▸ **What is being asked**
Copy every line from the data below in which the string "library" can be found.

▸ **Data for review**
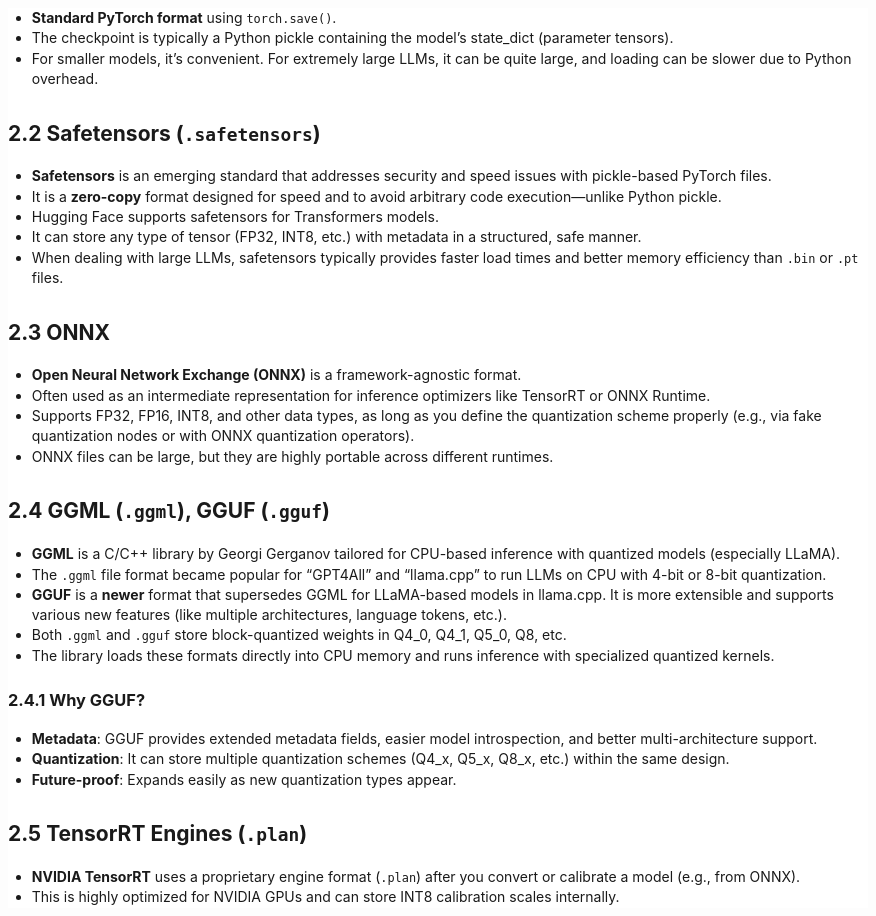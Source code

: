 - **Standard PyTorch format** using `torch.save()`.  
- The checkpoint is typically a Python pickle containing the model’s state_dict (parameter tensors).  
- For smaller models, it’s convenient. For extremely large LLMs, it can be quite large, and loading can be slower due to Python overhead.

## 2.2 Safetensors (`.safetensors`)

- **Safetensors** is an emerging standard that addresses security and speed issues with pickle-based PyTorch files.  
- It is a **zero-copy** format designed for speed and to avoid arbitrary code execution—unlike Python pickle.  
- Hugging Face supports safetensors for Transformers models.  
- It can store any type of tensor (FP32, INT8, etc.) with metadata in a structured, safe manner.  
- When dealing with large LLMs, safetensors typically provides faster load times and better memory efficiency than `.bin` or `.pt` files.

## 2.3 ONNX

- **Open Neural Network Exchange (ONNX)** is a framework-agnostic format.  
- Often used as an intermediate representation for inference optimizers like TensorRT or ONNX Runtime.  
- Supports FP32, FP16, INT8, and other data types, as long as you define the quantization scheme properly (e.g., via fake quantization nodes or with ONNX quantization operators).  
- ONNX files can be large, but they are highly portable across different runtimes.

## 2.4 GGML (`.ggml`), GGUF (`.gguf`)

- **GGML** is a C/C++ library by Georgi Gerganov tailored for CPU-based inference with quantized models (especially LLaMA).  
- The `.ggml` file format became popular for “GPT4All” and “llama.cpp” to run LLMs on CPU with 4-bit or 8-bit quantization.  
- **GGUF** is a **newer** format that supersedes GGML for LLaMA-based models in llama.cpp. It is more extensible and supports various new features (like multiple architectures, language tokens, etc.).  
- Both `.ggml` and `.gguf` store block-quantized weights in Q4_0, Q4_1, Q5_0, Q8, etc.  
- The library loads these formats directly into CPU memory and runs inference with specialized quantized kernels.

### 2.4.1 Why GGUF?

- **Metadata**: GGUF provides extended metadata fields, easier model introspection, and better multi-architecture support.  
- **Quantization**: It can store multiple quantization schemes (Q4_x, Q5_x, Q8_x, etc.) within the same design.  
- **Future-proof**: Expands easily as new quantization types appear.

## 2.5 TensorRT Engines (`.plan`)

- **NVIDIA TensorRT** uses a proprietary engine format (`.plan`) after you convert or calibrate a model (e.g., from ONNX).  
- This is highly optimized for NVIDIA GPUs and can store INT8 calibration scales internally.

▸ **Written response**
- **GGML** is a C/C++ library by Georgi Gerganov tailored for CPU-based inference with quantized models (especially LLaMA).  
- The library loads these formats directly into CPU memory and runs inference with specialized quantized kernels.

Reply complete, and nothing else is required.